# Our first trip to the San Juan River



## lil ole red (Jun 25, 2007)

Back in October I was assigned to a project in Aztec, NM and while doing some research on where i wanted to stay, i noticed that my job site was within an hour drive of Durango, Co.. I made a few phone calls and found a really nice RV park in Bayfield, Co called The Bayfield RV Park. It is a bit expensive but it is also a beautiful park that the Pinos (Pine) River runs through. It is about 20 miles east of Durango. 
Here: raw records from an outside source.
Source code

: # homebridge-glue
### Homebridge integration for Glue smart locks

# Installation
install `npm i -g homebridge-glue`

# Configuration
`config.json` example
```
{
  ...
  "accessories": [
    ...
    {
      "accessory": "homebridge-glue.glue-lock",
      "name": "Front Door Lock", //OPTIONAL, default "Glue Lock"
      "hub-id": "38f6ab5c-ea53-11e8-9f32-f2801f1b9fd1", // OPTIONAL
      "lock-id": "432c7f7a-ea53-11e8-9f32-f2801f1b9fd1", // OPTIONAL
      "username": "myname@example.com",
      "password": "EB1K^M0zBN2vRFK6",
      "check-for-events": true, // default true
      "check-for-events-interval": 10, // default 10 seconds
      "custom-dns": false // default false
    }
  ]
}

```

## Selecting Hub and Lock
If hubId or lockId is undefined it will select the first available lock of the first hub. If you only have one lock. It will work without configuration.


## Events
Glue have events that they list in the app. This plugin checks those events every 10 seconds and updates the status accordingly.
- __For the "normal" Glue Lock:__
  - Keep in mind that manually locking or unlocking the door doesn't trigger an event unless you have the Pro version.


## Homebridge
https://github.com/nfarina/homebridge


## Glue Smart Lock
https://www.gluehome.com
The first Sunday morning in town we went to eat breakfast at a small cafe and i noticed a fly shop across the street. I had been wanting to pick up a 6 wt to have for when i was traveling for work because all of my rods are too big for most of the places i work. Anyhow, i eased across the street to the San Juan Angler to check them out. The fella working the morning shift was very helpful and ended up hooking me up with a nice 6WT Reddington Vice and a Orvis Hydros spooled up and ready to fish. So i set out to catch my first rainbow or brown.
Keep in mind i have never fished for rainbow or brown trout. As a matter of fact, i have never fly fished in fresh water. I am a total rookie at that! After work one day i grabbed up my rod and headed out to fish the pine in the rv park. First lesson i learned was that rubber souled muck boots (didn't have waders, only my rubber boots for work) do not work well at all on those slimy rocks lol. After finding a nice little pool where i saw some trout breaking the surface, I began my quest to catch one. After 9,427 casts, i gave up. I put it in front, behind, above, below and every other position you could think of and never got so much as a sniff from those trout.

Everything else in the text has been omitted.